> **Problem to solve**:
Below are records. Copy every line with "false" in it.
[Extracted data Boundary: Start]
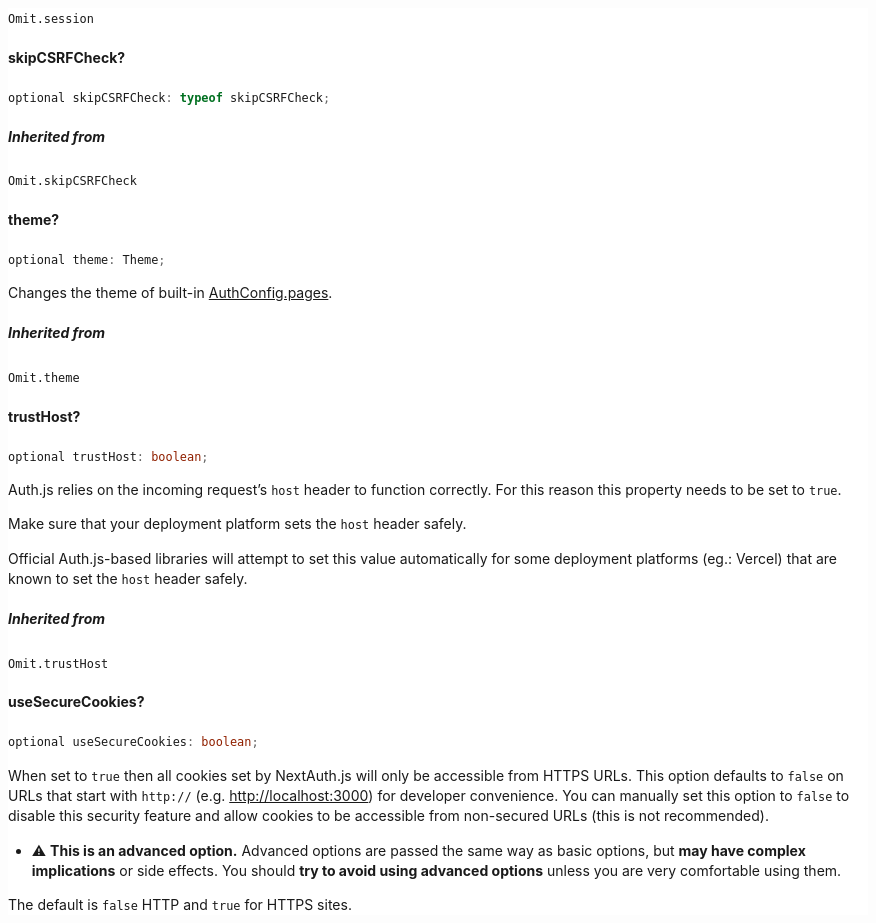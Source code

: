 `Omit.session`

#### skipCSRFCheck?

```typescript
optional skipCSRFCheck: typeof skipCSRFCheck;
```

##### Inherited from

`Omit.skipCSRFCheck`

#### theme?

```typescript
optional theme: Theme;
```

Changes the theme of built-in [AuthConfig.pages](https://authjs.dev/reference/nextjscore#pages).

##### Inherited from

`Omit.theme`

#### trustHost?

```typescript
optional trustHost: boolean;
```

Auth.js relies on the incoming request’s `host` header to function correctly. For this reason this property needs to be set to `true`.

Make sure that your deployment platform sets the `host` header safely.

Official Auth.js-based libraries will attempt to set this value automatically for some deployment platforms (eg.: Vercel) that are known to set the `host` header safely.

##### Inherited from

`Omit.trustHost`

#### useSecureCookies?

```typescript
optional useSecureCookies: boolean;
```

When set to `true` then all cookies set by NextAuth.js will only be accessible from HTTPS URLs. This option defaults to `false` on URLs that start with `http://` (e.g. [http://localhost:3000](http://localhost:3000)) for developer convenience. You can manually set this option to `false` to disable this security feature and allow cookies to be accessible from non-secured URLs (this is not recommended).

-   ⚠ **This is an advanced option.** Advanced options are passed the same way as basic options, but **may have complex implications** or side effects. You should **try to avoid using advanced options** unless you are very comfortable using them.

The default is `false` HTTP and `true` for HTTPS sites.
[Extracted data Boundary: End]
[Extracted data Boundary: Start]
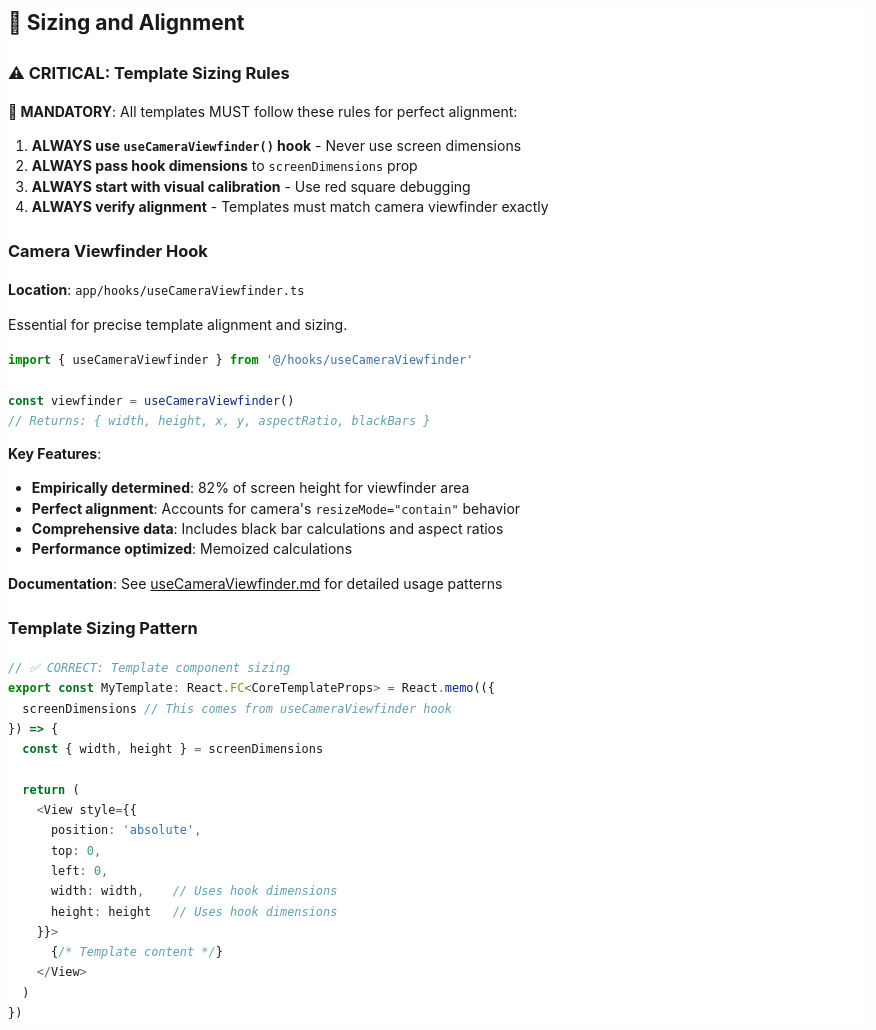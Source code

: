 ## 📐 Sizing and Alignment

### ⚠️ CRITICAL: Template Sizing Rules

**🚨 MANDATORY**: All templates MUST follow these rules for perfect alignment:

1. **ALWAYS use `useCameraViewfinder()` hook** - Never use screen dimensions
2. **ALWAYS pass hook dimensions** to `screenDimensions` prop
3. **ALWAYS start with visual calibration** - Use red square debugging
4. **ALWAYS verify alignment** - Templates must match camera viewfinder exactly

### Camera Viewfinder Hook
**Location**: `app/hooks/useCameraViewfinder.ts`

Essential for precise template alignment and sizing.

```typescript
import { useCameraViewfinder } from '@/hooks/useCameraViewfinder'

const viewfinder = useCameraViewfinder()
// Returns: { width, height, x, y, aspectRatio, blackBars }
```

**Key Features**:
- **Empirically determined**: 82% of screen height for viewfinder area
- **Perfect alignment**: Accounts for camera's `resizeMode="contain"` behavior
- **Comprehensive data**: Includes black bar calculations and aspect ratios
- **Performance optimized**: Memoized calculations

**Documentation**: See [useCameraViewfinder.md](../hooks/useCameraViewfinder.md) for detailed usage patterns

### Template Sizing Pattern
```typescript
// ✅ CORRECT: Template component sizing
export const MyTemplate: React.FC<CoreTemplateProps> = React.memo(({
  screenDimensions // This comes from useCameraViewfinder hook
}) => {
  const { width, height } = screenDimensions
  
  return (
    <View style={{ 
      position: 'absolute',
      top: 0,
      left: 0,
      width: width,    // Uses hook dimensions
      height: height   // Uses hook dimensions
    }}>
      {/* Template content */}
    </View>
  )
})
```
[Extracted data Boundary: End]
> **Response area**:
When set to `true` then all cookies set by NextAuth.js will only be accessible from HTTPS URLs. This option defaults to `false` on URLs that start with `http://` (e.g. [http://localhost:3000](http://localhost:3000)) for developer convenience. You can manually set this option to `false` to disable this security feature and allow cookies to be accessible from non-secured URLs (this is not recommended).
The default is `false` HTTP and `true` for HTTPS sites.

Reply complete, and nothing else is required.